I think it's definitely something you'd enjoy the comfort of on a cold winter day (I'm thinking of any day in St Andrews to be honest... but especially when it gets horribly dark, cold and wet in winter). However, I was able to make it this summer because heat has still not reached England! Just rain and grey sky!

It's a good mixture of sweetness and spice - the stewed apples become almost caramelised, the frosting is just the right balance before being sickly and the sponge gives a warm kick. In terms of texture, the soft sponge (I think the apple sauce is what makes it so moist) is a great contrast with the slight crunch of the apple. 

I refuse to let this be a one time creation. It will resurface at some point. I'll be going in to the third year of my degree in September so I'm sure there will be many opportunities for baking procrastination! 



Wednesday 4 July 2012

Identity



I think a lot of my friends know by now that I have a bit of an arty background - perhaps a couple of university ones don't? I was very close to going to art college at one point in time but honestly, I didn't have the talent or complete passion for it. After two years at university on a 'more academic route' I've confirmed to myself that I am more suited to Art History than creating art myself. Still, from time to time I dabble and return to my old ways - I dip in and out of life drawing classes when my workload isn't too much. Today I found myself creating this (it's not finished yet - whole right side to go - but I think I'm going to leave finishing it for a while). 

I'm not entirely happy with it, as usual - I don't know an artist who is ever completely happy with their work (one eye is definitely larger than the other and I don't think it really resembles me that strongly - bah, self portraits are so hard). 

Still, this is the start of an idea that I have been playing with for a while. There was a painting in the living room of one of my childhood friends that I always fixated upon when I was younger (my art historian roots already forming) - I sadly don't know the title of it or who it was by but I can picture it so clearly even now - it was a profile portrait of a man and he was composed entirely of different flowers e.g. his nose was made of rose petals. I always thought it was so clever. So, since quite a young age, I've always had this idea kicking around about creating faces out of different objects (not just flowers). 

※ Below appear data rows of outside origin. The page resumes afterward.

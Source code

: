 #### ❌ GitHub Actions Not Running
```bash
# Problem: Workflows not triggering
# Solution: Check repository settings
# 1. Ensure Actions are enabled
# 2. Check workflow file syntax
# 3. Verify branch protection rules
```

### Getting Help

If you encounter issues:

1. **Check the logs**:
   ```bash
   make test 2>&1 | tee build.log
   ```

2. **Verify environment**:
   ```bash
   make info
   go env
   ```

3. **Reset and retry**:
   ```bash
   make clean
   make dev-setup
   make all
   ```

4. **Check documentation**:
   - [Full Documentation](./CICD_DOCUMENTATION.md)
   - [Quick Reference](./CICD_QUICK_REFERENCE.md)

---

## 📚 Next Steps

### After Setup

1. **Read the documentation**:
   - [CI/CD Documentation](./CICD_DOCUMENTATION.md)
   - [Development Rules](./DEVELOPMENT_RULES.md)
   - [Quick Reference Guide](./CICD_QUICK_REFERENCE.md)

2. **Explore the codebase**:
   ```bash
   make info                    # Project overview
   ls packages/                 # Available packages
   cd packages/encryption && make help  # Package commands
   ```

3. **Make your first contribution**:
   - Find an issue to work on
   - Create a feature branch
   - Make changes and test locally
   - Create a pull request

The final aim for this work is to have my whole face covered in different quotes, images, symbols etc. that I think 'sum up' the making of me. For example, next to my eye on the right of the page is the moon, stars and the quote 'Dare to disturb the universe'. I've always had a fascination with the solar system (again this was something I've been attached to from a very young age), then this focus developed in to my awe about the vastness of the universe and power of nature. I thought the quote fitted in that it mentions the universe, but it also has two more links for me. It was the quote I used to structure my retiring speech as head girl to my senior school around, so it has a strong emotional attachment. Also, 'The Love Song of J. Alfred Prufrock' was the poem I studied for A Level English Literature - I had one on one classes and they were such a joy - the poem spoke so strongly to me and I really look back on those studies as a time where I grew and found myself. 

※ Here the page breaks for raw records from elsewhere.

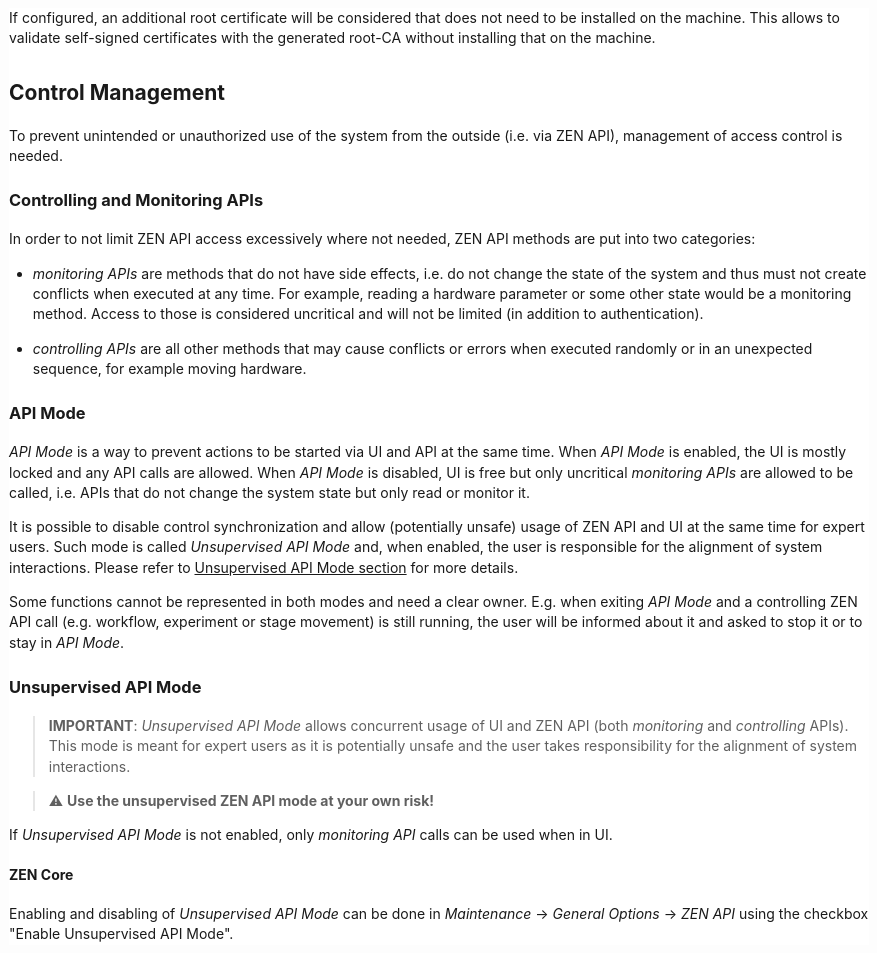 If configured, an additional root certificate will be considered that does not need to be installed on the machine. This allows to validate self-signed certificates with the generated root-CA without installing that on the machine.

## Control Management

To prevent unintended or unauthorized use of the system from the outside (i.e. via ZEN API), management of access control is needed.

### Controlling and Monitoring APIs

In order to not limit ZEN API access excessively where not needed, ZEN API methods are put into two categories:

- _monitoring APIs_ are methods that do not have side effects, i.e. do not change the state of the system and thus must not create conflicts when executed at any time. For example, reading a hardware parameter or some other state would be a monitoring method. Access to those is considered uncritical and will not be limited (in addition to authentication).

- _controlling APIs_ are all other methods that may cause conflicts or errors when executed randomly or in an unexpected sequence, for example moving hardware.

### API Mode

_API Mode_ is a way to prevent actions to be started via UI and API at the same time. When _API Mode_ is enabled, the UI is mostly locked and any API calls are allowed. When _API Mode_ is disabled, UI is free but only uncritical _monitoring APIs_ are allowed to be called, i.e. APIs that do not change the system state but only read or monitor it.

It is possible to disable control synchronization and allow (potentially unsafe) usage of ZEN API and UI at the same time for expert users. Such mode is called _Unsupervised API Mode_ and, when enabled, the user is responsible for the alignment of system interactions. Please refer to [Unsupervised API Mode section](#unsupervised-api-mode) for more details.  

Some functions cannot be represented in both modes and need a clear owner. E.g. when exiting _API Mode_ and a controlling ZEN API call (e.g. workflow, experiment or stage movement) is still running, the user will be informed about it and asked to stop it or to stay in _API Mode_.

### Unsupervised API Mode

> **IMPORTANT**: _Unsupervised API Mode_ allows concurrent usage of UI and ZEN API (both _monitoring_ and _controlling_ APIs). This mode is meant for expert users as it is potentially unsafe and the user takes responsibility for the alignment of system interactions.

> :warning: **Use the unsupervised ZEN API mode at your own risk!**

If _Unsupervised API Mode_ is not enabled, only _monitoring API_ calls can be used when in UI.

#### ZEN Core

Enabling and disabling of _Unsupervised API Mode_ can be done in _Maintenance_ -> _General Options_ -> _ZEN API_ using the checkbox "Enable Unsupervised API Mode".
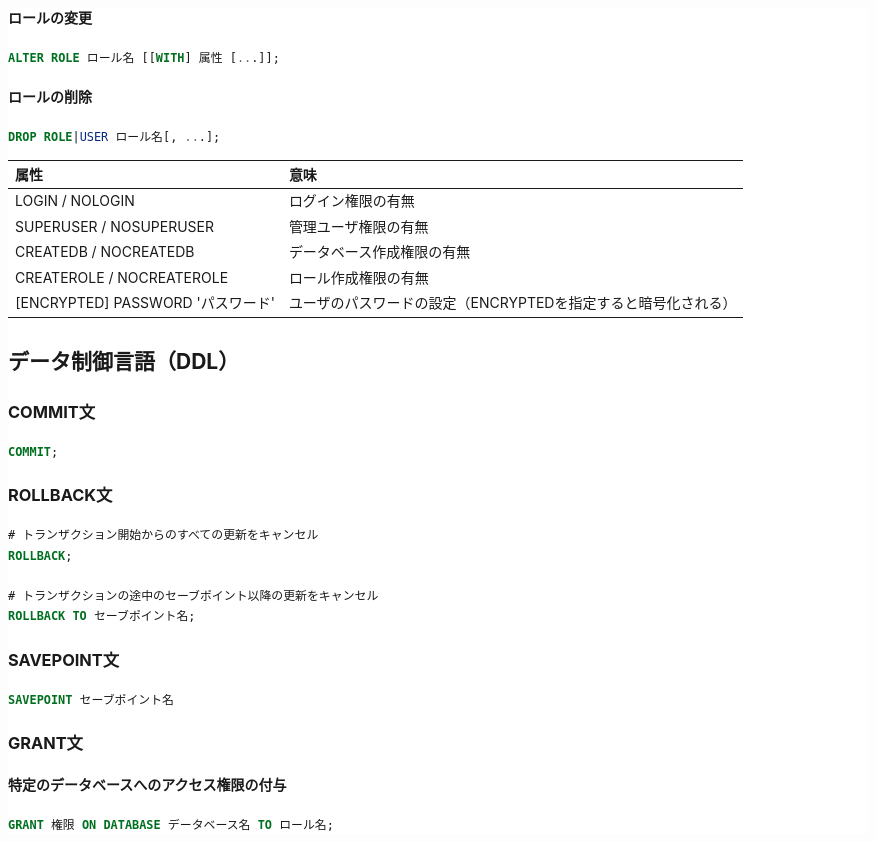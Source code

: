 #### ロールの変更

```sql
ALTER ROLE ロール名 [[WITH] 属性 [...]];
```

#### ロールの削除

```sql
DROP ROLE|USER ロール名[, ...];
```

|属性|意味|
|:--|:--|
|LOGIN / NOLOGIN|ログイン権限の有無|
|SUPERUSER / NOSUPERUSER|管理ユーザ権限の有無|
|CREATEDB / NOCREATEDB|データベース作成権限の有無|
|CREATEROLE / NOCREATEROLE|ロール作成権限の有無|
|[ENCRYPTED] PASSWORD 'パスワード'|ユーザのパスワードの設定（ENCRYPTEDを指定すると暗号化される）|

## データ制御言語（DDL）

### COMMIT文

```sql
COMMIT;
```

### ROLLBACK文

```sql
# トランザクション開始からのすべての更新をキャンセル
ROLLBACK;

# トランザクションの途中のセーブポイント以降の更新をキャンセル
ROLLBACK TO セーブポイント名;
```

### SAVEPOINT文

```sql
SAVEPOINT セーブポイント名
```

### GRANT文

#### 特定のデータベースへのアクセス権限の付与

```sql
GRANT 権限 ON DATABASE データベース名 TO ロール名;
```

The struggle with this work hit me today when I took a break from it. Firstly, it made me start to think the spectacularly frustrating question of 'Who am I?' Didn't I go to university to answer that question? I suspect I might get glimpses in to an answer (I have never felt so comfortable in myself as I do at university) but somehow I think I may have to settle with the fact that it is one of life's maddening unanswerable questions. To even fully know yourself can be hard - I still manage to surprise myself from time to time. Furthermore, you can have the amazing moments of finding those special people who bring things out of you that you didn't know you were capable of. Ahhh, back to the same track, the wonderfully complicated nature of human beings. Another less pressing but still tricky issue is how to depict parts of what make me - my drawing remains at a basic stage - the question of how to depict music or academia is going to be a challenge. Still, I remain hopeful that things will work and I'm not going to come back to this work straight away. I need some time to step back and think about what to do next, I'm just glad I finally got it started. 



Thursday 28 June 2012

'Here Comes The Sun'

Pah! The sun is not here! It's almost JULY and it is RAINING. Come on London!! What is this??
Still, I was trying to think of a song about summer for a good title - it was either my favourite song 'Here Comes The Sun' or 'Summer Lovin' from Grease (such a cringe inducing song that I have to be in an incredibly particular mood for!)  So, divine song versus cheesy musical song - 'Here Comes The Sun' wins.

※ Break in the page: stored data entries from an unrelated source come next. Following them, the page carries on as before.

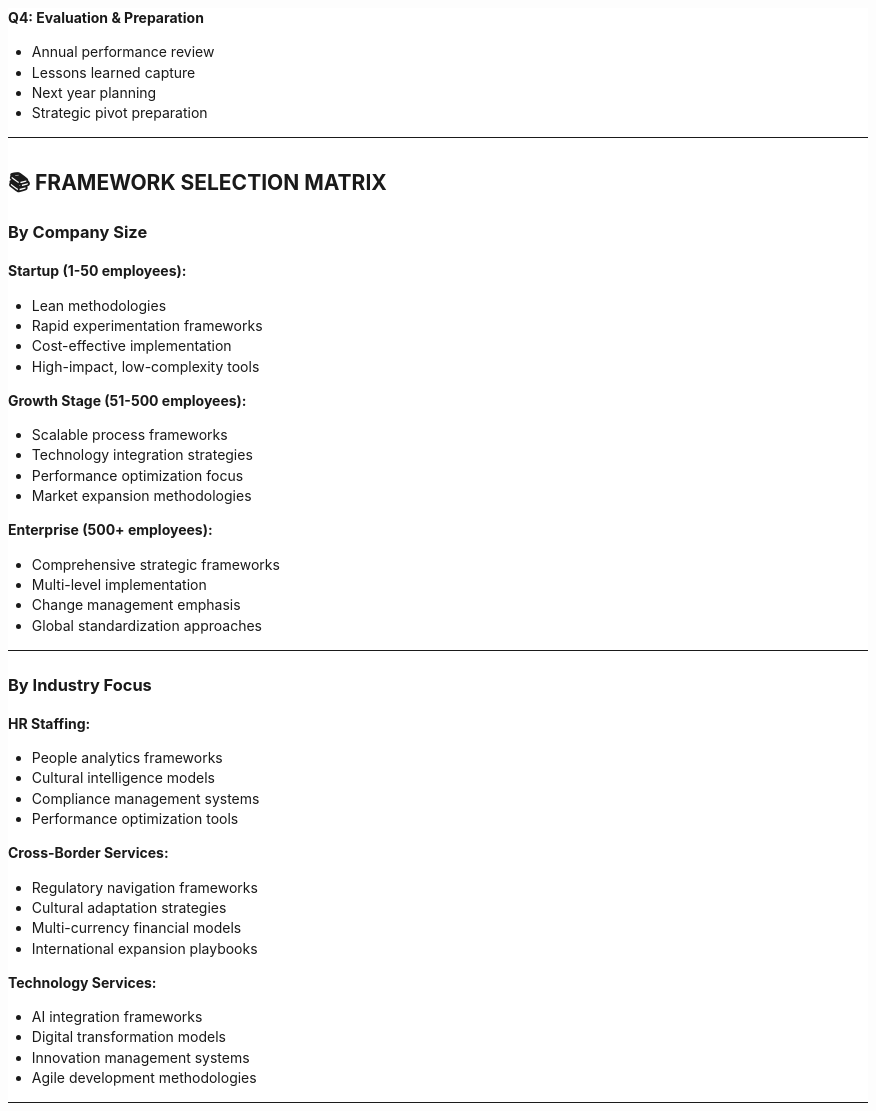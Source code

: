 **Q4: Evaluation & Preparation**
- Annual performance review
- Lessons learned capture
- Next year planning
- Strategic pivot preparation

---

## 📚 FRAMEWORK SELECTION MATRIX

### By Company Size

**Startup (1-50 employees):**
- Lean methodologies
- Rapid experimentation frameworks
- Cost-effective implementation
- High-impact, low-complexity tools

**Growth Stage (51-500 employees):**
- Scalable process frameworks
- Technology integration strategies
- Performance optimization focus
- Market expansion methodologies

**Enterprise (500+ employees):**
- Comprehensive strategic frameworks
- Multi-level implementation
- Change management emphasis
- Global standardization approaches

---

### By Industry Focus

**HR Staffing:**
- People analytics frameworks
- Cultural intelligence models
- Compliance management systems
- Performance optimization tools

**Cross-Border Services:**
- Regulatory navigation frameworks
- Cultural adaptation strategies
- Multi-currency financial models
- International expansion playbooks

**Technology Services:**
- AI integration frameworks
- Digital transformation models
- Innovation management systems
- Agile development methodologies

---
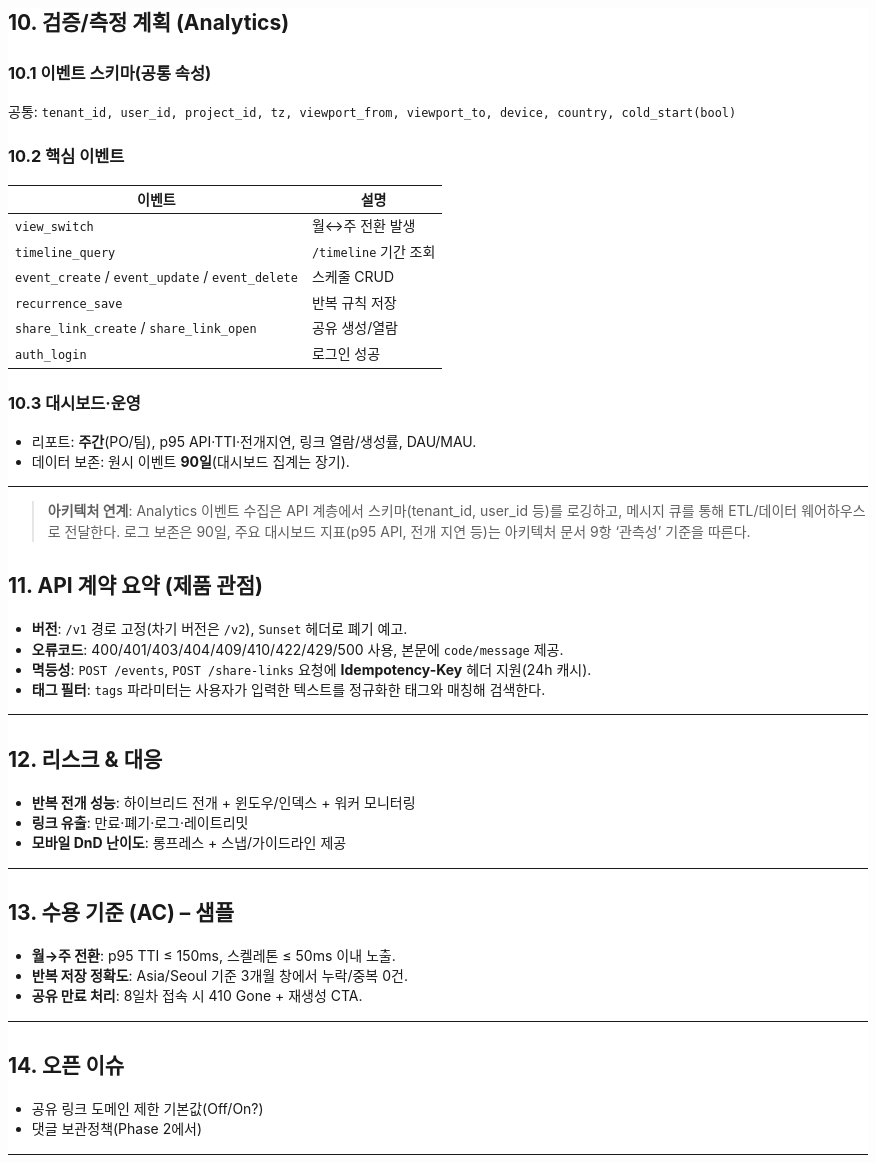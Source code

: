 
## 10. 검증/측정 계획 (Analytics)
### 10.1 이벤트 스키마(공통 속성)
공통: `tenant_id, user_id, project_id, tz, viewport_from, viewport_to, device, country, cold_start(bool)`

### 10.2 핵심 이벤트
| 이벤트 | 설명 |
|---|---|
| `view_switch` | 월↔주 전환 발생 |
| `timeline_query` | `/timeline` 기간 조회 |
| `event_create` / `event_update` / `event_delete` | 스케줄 CRUD |
| `recurrence_save` | 반복 규칙 저장 |
| `share_link_create` / `share_link_open` | 공유 생성/열람 |
| `auth_login` | 로그인 성공 |

### 10.3 대시보드·운영
- 리포트: **주간**(PO/팀), p95 API·TTI·전개지연, 링크 열람/생성률, DAU/MAU.
- 데이터 보존: 원시 이벤트 **90일**(대시보드 집계는 장기).

---

> **아키텍처 연계**: Analytics 이벤트 수집은 API 계층에서 스키마(tenant_id, user_id 등)를 로깅하고, 메시지 큐를 통해 ETL/데이터 웨어하우스로 전달한다. 로그 보존은 90일, 주요 대시보드 지표(p95 API, 전개 지연 등)는 아키텍처 문서 9항 ‘관측성’ 기준을 따른다.

## 11. API 계약 요약 (제품 관점)
- **버전**: `/v1` 경로 고정(차기 버전은 `/v2`), `Sunset` 헤더로 폐기 예고.
- **오류코드**: 400/401/403/404/409/410/422/429/500 사용, 본문에 `code/message` 제공.
- **멱등성**: `POST /events`, `POST /share-links` 요청에 **Idempotency-Key** 헤더 지원(24h 캐시).
 - **태그 필터**: `tags` 파라미터는 사용자가 입력한 텍스트를 정규화한 태그와 매칭해 검색한다.

---

## 12. 리스크 & 대응
- **반복 전개 성능**: 하이브리드 전개 + 윈도우/인덱스 + 워커 모니터링
- **링크 유출**: 만료·폐기·로그·레이트리밋
- **모바일 DnD 난이도**: 롱프레스 + 스냅/가이드라인 제공

---

## 13. 수용 기준 (AC) – 샘플
- **월→주 전환**: p95 TTI ≤ 150ms, 스켈레톤 ≤ 50ms 이내 노출.
- **반복 저장 정확도**: Asia/Seoul 기준 3개월 창에서 누락/중복 0건.
- **공유 만료 처리**: 8일차 접속 시 410 Gone + 재생성 CTA.

---

## 14. 오픈 이슈
- 공유 링크 도메인 제한 기본값(Off/On?)
- 댓글 보관정책(Phase 2에서)

---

Anyway, back to the matter at hand. I've been meaning to write a post about my summer for a while. I've had lots of blog post inspiration recently (posts about odd things like Damien Hirst to come!), but was strict with myself and said I can't write any of them until I have finished this one.

Summer. Now I'm a university student it's actually quite an odd time. It's an adjustment to move back to an old life from another life far away (which is very different - I run my own house, work to my own timetable - essentially I do what suits me in an independent manner). I can sometimes feel like I'm not quite settled - I go to one place, gradually get in to my routine, and then I'm off to the other. It's tough to articulate this without sounding like I don't want to be home - I am really happy to be home, it's hard being without my family during term time (to lose proximity with your greatest source of support is hard). Being home is something I love but, of course, there is a routine I have to get back in to which takes time. Furthermore, there's the question of what to do with myself for three months? Again, the contrast is pretty strong - at university you know exactly what you're doing (going to lectures, dying in the library etc.) but with the three months at home I shape my time as I choose.

Summer 2012, what to do? As a student there's the task of getting the balance of doing some things that, frankly, look good on your CV and enjoying your free time. I think there's quite a good mixture that has been going on, and will continue this summer.

In terms of being a good student, I've got a few things to work on. I have been home for a month now and have been attending lectures at a Senior Executive Programme at London Business School. I am incredibly fortunate to know one of the lectures at the school who gave me the chance of following him for a while. Initially, the artsy student in me was wary and wondered whether Rachel the Art Historian would enjoy or benefit from observing a business course. I was so foolish to worry. The lectures have been so inspiring and intellectually challenging. I went in a blank slate and have come out with a greater understanding of 'the business world', which to be honest is in everything - my eyes were really opened. This enthusiasm has taken me over so completely that the lecturer I was following and I came to the delirious heights of discussing taking a Business MA at the school after my Art History degree. We'll see how things go... Focusing on at least getting an Art History degree is probably not a bad idea for the moment.

Later this summer I am also due to attend a course at The Courtauld for a week. The course focuses on German art from the Romanticists to the Expressionists. I am so excited it's unreal. Just doing my preparation reading has me in a state of euphoria. The first two years of the Art History degree at St Andrews, naturally, provide you with an overview of art from the Renaissance to Contemporary art - I can't wait for the opportunity to study the art of a particular culture, and various styles, more closely. I'm getting all excited and tingly just thinking of Caspar David Friedrich and Emil Nolde.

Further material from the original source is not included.